» HOW TO COMPLETE THIS TASK: What lines in the records below mention "Definition"? List them all.

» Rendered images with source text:
☆ ☆ ☆ ☆ ☆

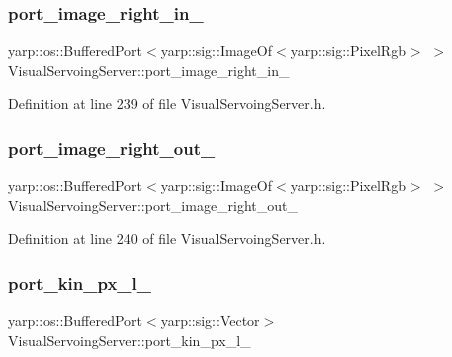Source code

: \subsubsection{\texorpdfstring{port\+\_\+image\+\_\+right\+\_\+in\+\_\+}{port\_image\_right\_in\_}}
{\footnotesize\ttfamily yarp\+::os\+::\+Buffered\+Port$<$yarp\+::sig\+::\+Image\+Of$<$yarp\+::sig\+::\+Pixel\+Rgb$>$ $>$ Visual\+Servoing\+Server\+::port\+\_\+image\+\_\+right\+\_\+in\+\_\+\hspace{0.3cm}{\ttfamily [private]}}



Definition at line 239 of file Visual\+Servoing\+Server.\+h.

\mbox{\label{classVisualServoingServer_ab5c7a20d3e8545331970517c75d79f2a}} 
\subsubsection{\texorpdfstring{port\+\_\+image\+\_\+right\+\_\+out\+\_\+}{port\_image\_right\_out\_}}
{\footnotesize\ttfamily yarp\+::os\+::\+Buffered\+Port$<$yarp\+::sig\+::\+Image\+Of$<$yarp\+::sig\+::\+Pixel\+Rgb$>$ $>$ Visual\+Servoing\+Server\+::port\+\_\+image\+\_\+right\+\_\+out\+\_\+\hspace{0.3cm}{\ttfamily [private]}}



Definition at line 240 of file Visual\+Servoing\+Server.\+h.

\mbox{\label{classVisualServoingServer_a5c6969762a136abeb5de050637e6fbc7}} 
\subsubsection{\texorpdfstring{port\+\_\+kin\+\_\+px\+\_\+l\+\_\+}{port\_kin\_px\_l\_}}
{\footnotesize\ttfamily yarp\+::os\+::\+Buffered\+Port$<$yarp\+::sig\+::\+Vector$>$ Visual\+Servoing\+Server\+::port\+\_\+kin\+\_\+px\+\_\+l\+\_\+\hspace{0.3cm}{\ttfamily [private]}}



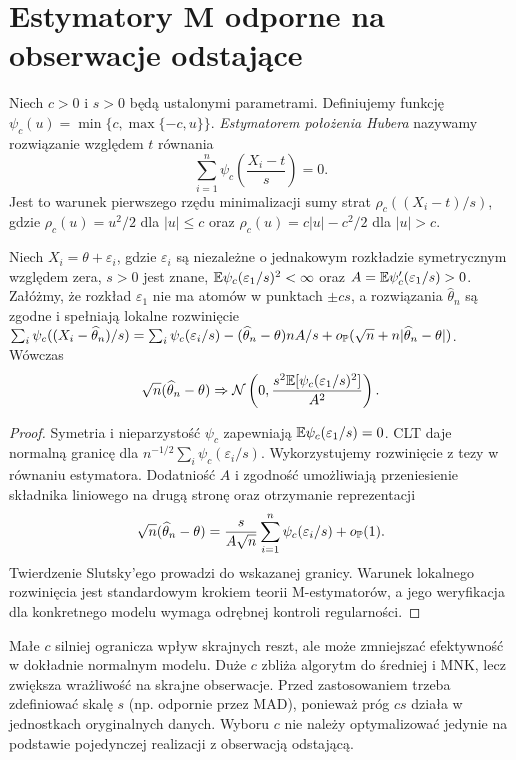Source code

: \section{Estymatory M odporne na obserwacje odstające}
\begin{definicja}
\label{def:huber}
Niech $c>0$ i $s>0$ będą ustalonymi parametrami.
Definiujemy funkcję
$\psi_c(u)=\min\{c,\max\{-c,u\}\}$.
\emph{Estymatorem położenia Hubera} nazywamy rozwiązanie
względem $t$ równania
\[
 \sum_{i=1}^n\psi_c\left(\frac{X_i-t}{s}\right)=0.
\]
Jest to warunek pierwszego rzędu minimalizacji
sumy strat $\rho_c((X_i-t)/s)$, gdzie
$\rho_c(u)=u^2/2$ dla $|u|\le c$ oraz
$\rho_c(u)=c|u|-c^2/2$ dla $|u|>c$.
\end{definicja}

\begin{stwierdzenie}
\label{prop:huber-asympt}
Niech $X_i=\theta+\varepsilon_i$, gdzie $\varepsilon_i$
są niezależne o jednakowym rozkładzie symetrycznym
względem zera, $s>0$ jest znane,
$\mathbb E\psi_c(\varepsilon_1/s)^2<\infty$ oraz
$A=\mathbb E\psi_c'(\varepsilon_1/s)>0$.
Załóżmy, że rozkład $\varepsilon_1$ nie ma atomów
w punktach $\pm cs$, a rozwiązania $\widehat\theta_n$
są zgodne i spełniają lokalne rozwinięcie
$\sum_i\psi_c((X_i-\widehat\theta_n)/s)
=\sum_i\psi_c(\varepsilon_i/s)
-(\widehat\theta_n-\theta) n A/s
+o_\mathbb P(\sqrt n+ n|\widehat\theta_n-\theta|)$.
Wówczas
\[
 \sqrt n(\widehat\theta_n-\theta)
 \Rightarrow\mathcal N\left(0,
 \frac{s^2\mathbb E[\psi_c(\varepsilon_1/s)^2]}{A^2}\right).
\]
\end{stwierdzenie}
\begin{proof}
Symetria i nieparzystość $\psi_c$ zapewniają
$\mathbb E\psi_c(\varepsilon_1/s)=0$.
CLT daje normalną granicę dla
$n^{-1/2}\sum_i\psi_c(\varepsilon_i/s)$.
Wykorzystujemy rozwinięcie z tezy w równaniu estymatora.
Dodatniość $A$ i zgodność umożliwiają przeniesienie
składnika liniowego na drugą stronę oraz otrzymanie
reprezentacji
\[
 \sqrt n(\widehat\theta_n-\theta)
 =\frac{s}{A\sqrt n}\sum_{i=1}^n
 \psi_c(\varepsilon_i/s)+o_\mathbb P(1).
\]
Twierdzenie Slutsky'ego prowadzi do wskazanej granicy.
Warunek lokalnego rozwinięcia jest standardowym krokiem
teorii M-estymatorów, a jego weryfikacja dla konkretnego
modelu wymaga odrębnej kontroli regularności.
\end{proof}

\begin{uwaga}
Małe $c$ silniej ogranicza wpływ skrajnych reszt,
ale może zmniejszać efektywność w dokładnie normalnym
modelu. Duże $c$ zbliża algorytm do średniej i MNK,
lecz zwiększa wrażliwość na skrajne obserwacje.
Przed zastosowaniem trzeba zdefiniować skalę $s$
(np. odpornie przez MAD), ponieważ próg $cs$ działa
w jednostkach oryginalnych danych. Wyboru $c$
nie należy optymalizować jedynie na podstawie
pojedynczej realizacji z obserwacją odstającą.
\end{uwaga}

☆ ☆ ☆ ☆ ☆

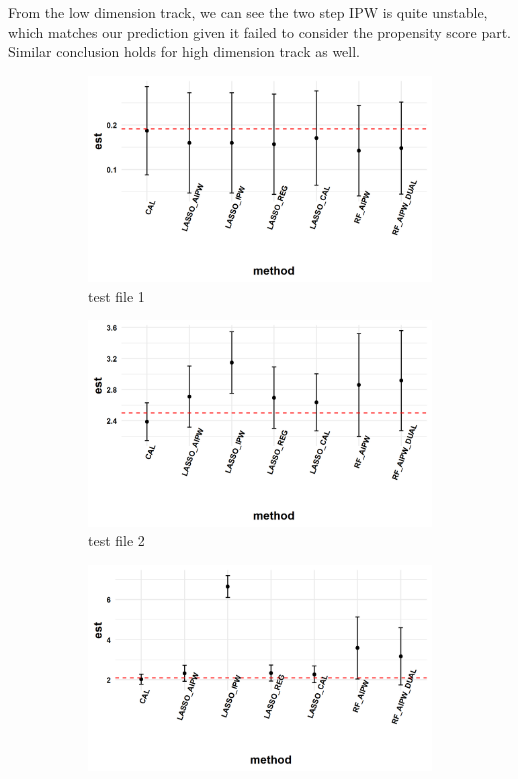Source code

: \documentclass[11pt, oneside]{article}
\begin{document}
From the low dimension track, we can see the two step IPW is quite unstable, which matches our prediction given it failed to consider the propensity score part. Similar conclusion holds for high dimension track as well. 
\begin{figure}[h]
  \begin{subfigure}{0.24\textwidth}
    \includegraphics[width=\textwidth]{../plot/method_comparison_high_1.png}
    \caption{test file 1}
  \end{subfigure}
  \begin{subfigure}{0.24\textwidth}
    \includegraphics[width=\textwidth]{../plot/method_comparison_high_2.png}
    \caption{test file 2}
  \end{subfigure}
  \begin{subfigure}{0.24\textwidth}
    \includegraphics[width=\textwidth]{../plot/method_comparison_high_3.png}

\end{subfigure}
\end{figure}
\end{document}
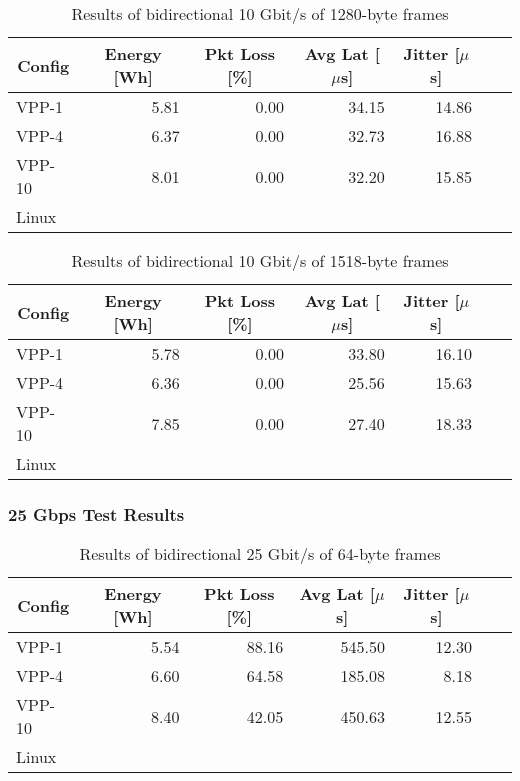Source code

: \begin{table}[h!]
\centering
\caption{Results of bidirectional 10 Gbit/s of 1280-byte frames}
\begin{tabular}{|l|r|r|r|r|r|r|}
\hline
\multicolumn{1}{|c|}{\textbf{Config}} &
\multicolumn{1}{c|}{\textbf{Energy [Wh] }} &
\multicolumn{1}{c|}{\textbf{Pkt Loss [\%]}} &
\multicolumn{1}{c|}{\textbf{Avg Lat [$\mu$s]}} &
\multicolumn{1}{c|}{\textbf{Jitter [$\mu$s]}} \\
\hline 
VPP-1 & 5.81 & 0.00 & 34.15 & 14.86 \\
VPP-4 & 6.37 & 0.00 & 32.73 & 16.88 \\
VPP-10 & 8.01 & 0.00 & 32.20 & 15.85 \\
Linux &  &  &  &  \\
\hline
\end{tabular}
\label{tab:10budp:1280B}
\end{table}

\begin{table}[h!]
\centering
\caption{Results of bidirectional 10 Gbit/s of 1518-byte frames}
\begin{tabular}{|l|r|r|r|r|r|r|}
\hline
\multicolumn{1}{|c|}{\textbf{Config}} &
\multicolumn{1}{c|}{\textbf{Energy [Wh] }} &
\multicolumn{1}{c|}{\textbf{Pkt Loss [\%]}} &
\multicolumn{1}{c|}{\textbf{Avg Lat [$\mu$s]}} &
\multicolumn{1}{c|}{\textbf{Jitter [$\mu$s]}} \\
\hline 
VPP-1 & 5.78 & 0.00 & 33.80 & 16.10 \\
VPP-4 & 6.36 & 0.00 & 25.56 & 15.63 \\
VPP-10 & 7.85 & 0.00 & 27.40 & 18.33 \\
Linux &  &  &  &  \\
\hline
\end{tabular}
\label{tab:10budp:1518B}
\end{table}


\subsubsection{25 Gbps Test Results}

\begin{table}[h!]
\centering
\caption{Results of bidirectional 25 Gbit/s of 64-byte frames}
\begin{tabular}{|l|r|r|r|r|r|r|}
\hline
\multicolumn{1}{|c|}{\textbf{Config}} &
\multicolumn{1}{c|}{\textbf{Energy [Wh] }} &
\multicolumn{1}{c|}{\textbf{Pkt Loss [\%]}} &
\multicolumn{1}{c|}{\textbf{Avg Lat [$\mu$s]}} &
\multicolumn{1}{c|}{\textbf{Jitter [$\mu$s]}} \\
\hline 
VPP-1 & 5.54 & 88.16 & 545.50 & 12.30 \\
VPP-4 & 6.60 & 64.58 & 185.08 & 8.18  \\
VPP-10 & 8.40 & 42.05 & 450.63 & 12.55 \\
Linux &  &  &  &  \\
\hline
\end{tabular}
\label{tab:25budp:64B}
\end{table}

☆ ☆ ☆ ☆ ☆

» RESPONSE BOX:
Definition at line 239 of file Visual\+Servoing\+Server.\+h.
Definition at line 240 of file Visual\+Servoing\+Server.\+h.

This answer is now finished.